For so long, I was so terrified of life and truly living that I let life pass right by me, while I stood in the same spot, motionless in the darkness. But as I sat on the cold floor of the crypt, held only by Dylan, while the rest of me slowly shattered with every word that left Rowan’s mouth, I knew I couldn’t be motionless anymore.

This gilded cage I put myself into was too tight, too suffocating, and my soul cried to be set free. These silver chains wrapped around my soul were too heavy, burning through me. With every new secret revealed, their cold surface pressed harder, they squeezed tighter, and my throat started closing, while the dark shadows danced on the periphery of my vision.

Maybe I was born with misery etched into the very DNA structure of my being.

Silence descended on us, only broken by the tormented wind from the outside, shaking the crypt. Shadows played on the walls, like marionettes controlled by the flames from the candles, but I sat motionless, only held together by the pair of strong hands holding me.

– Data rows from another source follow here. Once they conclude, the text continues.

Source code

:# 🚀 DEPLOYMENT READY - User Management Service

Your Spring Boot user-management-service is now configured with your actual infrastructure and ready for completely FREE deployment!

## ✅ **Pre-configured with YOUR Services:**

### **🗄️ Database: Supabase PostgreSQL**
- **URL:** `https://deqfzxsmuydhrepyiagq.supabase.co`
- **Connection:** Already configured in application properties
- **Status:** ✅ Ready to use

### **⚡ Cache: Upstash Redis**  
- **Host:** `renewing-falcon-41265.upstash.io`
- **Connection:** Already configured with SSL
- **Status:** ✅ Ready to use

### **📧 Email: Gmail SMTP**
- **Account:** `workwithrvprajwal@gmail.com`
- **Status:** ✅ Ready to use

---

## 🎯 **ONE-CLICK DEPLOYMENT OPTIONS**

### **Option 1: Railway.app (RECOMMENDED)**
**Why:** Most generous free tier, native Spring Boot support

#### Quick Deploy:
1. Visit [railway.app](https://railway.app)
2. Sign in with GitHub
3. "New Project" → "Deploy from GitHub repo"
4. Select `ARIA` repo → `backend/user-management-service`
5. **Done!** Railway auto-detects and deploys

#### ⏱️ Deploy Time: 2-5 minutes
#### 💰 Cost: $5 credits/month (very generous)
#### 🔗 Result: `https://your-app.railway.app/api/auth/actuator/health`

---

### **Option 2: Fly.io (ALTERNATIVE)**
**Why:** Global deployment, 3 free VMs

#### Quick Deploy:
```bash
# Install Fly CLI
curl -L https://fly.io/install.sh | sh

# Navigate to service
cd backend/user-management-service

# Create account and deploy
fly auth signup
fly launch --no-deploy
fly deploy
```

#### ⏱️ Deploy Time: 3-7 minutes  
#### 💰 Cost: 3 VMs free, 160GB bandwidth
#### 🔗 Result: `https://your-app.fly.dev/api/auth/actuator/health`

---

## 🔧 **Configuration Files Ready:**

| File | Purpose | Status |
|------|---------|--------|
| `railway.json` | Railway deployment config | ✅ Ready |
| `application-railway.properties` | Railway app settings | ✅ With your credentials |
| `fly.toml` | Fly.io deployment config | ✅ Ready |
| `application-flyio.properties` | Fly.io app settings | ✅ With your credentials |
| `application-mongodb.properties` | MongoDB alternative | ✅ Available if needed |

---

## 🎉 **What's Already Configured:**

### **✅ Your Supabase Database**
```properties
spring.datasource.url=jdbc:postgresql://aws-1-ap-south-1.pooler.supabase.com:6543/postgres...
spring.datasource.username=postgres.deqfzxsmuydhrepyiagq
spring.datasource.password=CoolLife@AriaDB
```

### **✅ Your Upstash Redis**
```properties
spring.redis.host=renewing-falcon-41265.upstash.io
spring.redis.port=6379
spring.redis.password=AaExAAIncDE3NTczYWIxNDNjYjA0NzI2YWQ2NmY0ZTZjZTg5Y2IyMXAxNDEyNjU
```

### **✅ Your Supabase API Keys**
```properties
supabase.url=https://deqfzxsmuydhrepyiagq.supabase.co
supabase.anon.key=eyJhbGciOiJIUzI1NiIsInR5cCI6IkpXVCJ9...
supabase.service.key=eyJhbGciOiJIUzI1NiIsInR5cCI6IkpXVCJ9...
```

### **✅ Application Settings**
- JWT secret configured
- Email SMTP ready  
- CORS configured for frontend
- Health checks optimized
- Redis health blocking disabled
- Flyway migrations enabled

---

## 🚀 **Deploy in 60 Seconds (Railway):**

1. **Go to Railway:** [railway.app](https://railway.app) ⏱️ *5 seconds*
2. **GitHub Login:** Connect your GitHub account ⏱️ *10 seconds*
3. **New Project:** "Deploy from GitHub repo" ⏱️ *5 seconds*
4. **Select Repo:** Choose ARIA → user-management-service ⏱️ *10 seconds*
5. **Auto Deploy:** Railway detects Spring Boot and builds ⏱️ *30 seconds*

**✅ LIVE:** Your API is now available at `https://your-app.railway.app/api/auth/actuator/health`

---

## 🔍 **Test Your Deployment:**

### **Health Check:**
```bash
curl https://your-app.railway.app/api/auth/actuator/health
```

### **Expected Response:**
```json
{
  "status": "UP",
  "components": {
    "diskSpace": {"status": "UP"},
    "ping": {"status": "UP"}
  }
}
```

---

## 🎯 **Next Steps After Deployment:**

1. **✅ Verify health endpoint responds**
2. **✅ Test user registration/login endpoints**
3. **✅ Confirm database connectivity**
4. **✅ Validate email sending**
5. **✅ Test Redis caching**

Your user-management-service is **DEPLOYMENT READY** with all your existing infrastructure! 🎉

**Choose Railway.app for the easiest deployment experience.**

I had no idea who was breaking more—me or the rest of the guys around me.

Ash looked pale. Kane kept looking at Rowan as if he too didn’t know what to say, while Dylan kept rubbing small circles around my back. And me—I was comfortably numb.

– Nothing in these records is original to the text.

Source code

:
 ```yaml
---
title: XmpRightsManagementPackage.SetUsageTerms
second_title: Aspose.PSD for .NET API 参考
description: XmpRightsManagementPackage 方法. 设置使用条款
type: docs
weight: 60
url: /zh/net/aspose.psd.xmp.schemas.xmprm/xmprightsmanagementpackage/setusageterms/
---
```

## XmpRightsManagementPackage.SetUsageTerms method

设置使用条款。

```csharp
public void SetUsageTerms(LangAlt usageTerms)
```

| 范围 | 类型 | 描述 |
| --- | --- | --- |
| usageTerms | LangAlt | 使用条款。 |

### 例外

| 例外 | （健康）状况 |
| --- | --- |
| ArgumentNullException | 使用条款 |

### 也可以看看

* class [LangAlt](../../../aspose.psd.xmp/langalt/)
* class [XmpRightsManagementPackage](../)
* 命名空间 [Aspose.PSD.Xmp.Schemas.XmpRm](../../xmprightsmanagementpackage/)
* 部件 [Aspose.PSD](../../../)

“That’s—” Ash started and shut his mouth, unable to form a proper sentence.

Ash closed the distance between him and Dylan and me, and crouched down on the other side of me, pouring his strength into me as he dragged his hand over my hair, and over my face. Only when he wiped over my cheeks did I realize that the tormented sound in the air wasn’t only the wind, but the sobs racking my body.

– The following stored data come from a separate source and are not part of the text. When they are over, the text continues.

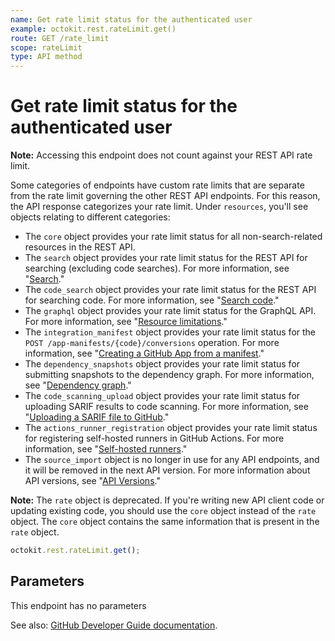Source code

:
 ```yaml
---
name: Get rate limit status for the authenticated user
example: octokit.rest.rateLimit.get()
route: GET /rate_limit
scope: rateLimit
type: API method
---
```


# Get rate limit status for the authenticated user

**Note:** Accessing this endpoint does not count against your REST API rate limit.

Some categories of endpoints have custom rate limits that are separate from the rate limit governing the other REST API endpoints. For this reason, the API response categorizes your rate limit. Under `resources`, you'll see objects relating to different categories:

- The `core` object provides your rate limit status for all non-search-related resources in the REST API.
- The `search` object provides your rate limit status for the REST API for searching (excluding code searches). For more information, see "[Search](https://docs.github.com/rest/search/search)."
- The `code_search` object provides your rate limit status for the REST API for searching code. For more information, see "[Search code](https://docs.github.com/rest/search/search#search-code)."
- The `graphql` object provides your rate limit status for the GraphQL API. For more information, see "[Resource limitations](https://docs.github.com/graphql/overview/resource-limitations#rate-limit)."
- The `integration_manifest` object provides your rate limit status for the `POST /app-manifests/{code}/conversions` operation. For more information, see "[Creating a GitHub App from a manifest](https://docs.github.com/apps/creating-github-apps/setting-up-a-github-app/creating-a-github-app-from-a-manifest#3-you-exchange-the-temporary-code-to-retrieve-the-app-configuration)."
- The `dependency_snapshots` object provides your rate limit status for submitting snapshots to the dependency graph. For more information, see "[Dependency graph](https://docs.github.com/rest/dependency-graph)."
- The `code_scanning_upload` object provides your rate limit status for uploading SARIF results to code scanning. For more information, see "[Uploading a SARIF file to GitHub](https://docs.github.com/code-security/code-scanning/integrating-with-code-scanning/uploading-a-sarif-file-to-github)."
- The `actions_runner_registration` object provides your rate limit status for registering self-hosted runners in GitHub Actions. For more information, see "[Self-hosted runners](https://docs.github.com/rest/actions/self-hosted-runners)."
- The `source_import` object is no longer in use for any API endpoints, and it will be removed in the next API version. For more information about API versions, see "[API Versions](https://docs.github.com/rest/overview/api-versions)."

**Note:** The `rate` object is deprecated. If you're writing new API client code or updating existing code, you should use the `core` object instead of the `rate` object. The `core` object contains the same information that is present in the `rate` object.

```js
octokit.rest.rateLimit.get();
```

## Parameters

This endpoint has no parameters

See also: [GitHub Developer Guide documentation](https://docs.github.com/rest/rate-limit/rate-limit#get-rate-limit-status-for-the-authenticated-user).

“Shhhh,” Dylan murmured, but I couldn’t stop.

My vision became blurry, a thousand memories assaulting me at the same time. All those nights spent where I felt like I didn’t belong in my family. All those nights after I found out I wasn’t Dylan’s sister, wondering who my real parents were. The pieces of the puzzle were all around me. All this time, the truth was always in front of me, but I was too afraid to look for it.

I was too terrified to know what happened, because if I were here and my real parents weren’t, that only meant that something terrible had happened to them.

“My father, Gabriel,” Rowan started, sliding down the opposite wall, and looking at the ceiling. “I don’t remember him because I was just a baby when it all happened, but I’ve heard stories. My parents didn’t marry out of love.” He cackled. “It was a political play of two powerful families, both of which used their kids to gain more control. But they failed, because my father fell in love, but not with my mother.”

Rowan’s eyes connected with mine, and I could see the sorrow lining every crevice of his face, but I was powerless, too stuck on what he said, to even try to move to comfort him. To tell him that it was okay he kept this a secret.

But was it really okay?

I had the right to know. I needed to know what happened.

Countless nights where tears were the only friends I could talk to, while the torture Judah inflicted upon me left scar after a scar, only to find out that I had two brothers. Two actual brothers.

“Why didn’t you tell me before?” I asked. “Why keep this from me?”

“Because I didn’t know how. What was I supposed to do, Sky? Walk up to you, tell you all about the Order, and be all like ‘Oh, by the way, it seems that my father fucked your mother. Congratulations, we’re a family.’ Yeah, that wouldn’t have worked.”

“I still would’ve wanted to know.”

My voice sounded small, too fragile in the wake of all these events, but a weird kind of power bloomed inside my chest. Holding on to Dylan and Ash like they were my lifelines, I knew I would survive this.